Pétition Le Lac de Petit Saut en Guyane, menacé par un braconnage d’ampleur
Il y a 20 ans, le site de Petit Saut en Guyane a subit une véritable catastrophe écologique avec la mise en eau du barrage entraînant la disparition de 370 km2 de forêt primaire. La faune épargnée par l'inondation sur le secteur est en train de subir une deuxième catastrophe avec un braconnage d'ampleur qui se développe sur le lac depuis plusieurs années.

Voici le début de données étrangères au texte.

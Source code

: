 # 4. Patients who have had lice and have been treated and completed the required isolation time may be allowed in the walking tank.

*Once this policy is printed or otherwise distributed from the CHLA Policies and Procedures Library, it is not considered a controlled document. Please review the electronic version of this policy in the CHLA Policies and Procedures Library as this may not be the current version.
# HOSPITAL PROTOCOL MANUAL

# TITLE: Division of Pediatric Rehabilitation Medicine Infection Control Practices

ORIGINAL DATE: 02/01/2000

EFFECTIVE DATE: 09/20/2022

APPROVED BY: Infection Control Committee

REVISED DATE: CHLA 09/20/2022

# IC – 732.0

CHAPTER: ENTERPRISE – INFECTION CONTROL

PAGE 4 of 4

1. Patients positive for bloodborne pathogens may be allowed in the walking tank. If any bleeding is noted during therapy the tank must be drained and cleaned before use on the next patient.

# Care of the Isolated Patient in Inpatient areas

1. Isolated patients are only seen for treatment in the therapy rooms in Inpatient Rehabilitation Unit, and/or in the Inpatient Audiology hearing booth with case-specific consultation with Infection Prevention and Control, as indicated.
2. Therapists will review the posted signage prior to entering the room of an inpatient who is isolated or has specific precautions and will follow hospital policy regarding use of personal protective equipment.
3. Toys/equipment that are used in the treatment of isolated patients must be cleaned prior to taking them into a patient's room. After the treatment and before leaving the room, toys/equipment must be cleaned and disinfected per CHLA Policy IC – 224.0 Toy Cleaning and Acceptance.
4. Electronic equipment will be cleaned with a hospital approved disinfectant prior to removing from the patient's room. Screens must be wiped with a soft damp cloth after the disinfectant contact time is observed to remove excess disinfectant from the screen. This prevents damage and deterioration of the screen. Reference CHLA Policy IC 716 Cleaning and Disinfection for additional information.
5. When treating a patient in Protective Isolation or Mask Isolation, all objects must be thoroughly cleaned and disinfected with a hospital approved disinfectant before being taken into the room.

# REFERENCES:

Malgré l'arrêté préfectoral N°2241 1D/4B du 04 décembre 1995 interdisant tout acte de chasse, toute circulation à pied ou en véhicule dans le périmètre qu'il définit, et toute navigation en dehors des chenaux, le braconnage fait des ravages sur le lac. Dans la forêt environnante et sur les îles épargnées par l'inondation, des équipes de braconniers circulent régulièrement en canot chargés de congélateurs, jusque dans les points les plus reculés et autrefois préservés, pour chasser en masse des espèces sauvages peu farouches et faciles à approcher telles que singes hurleurs, hoccos, cabiaïs, perroquets divers, pécaris, félins, biches, caïmans, mais aussi des espèces protégées : singes atèles, saki à face pâle... Des cadavres de loutres géantes et d'aras ont déjà également été observés. La richesse des observations faunistiques du lac représente pourtant un fort potentiel et offre enfin des perspectives pour un projet de développement économique durable et important, dans le secteur de l'écotourisme, du tourisme éco volontaire, de la recherche, de l'éducation et des activités nautiques douces en Guyane. Jusqu'à présent, le préfet de Guyane, pourtant déjà alerté de nombreuses fois à ce sujet, ne nous propose que des réunions de réflexion sur le sujet alors qu'il faut agir de toute urgence pour renforcer ces même arrêtés en leur donnant plus de pouvoir dissuasif.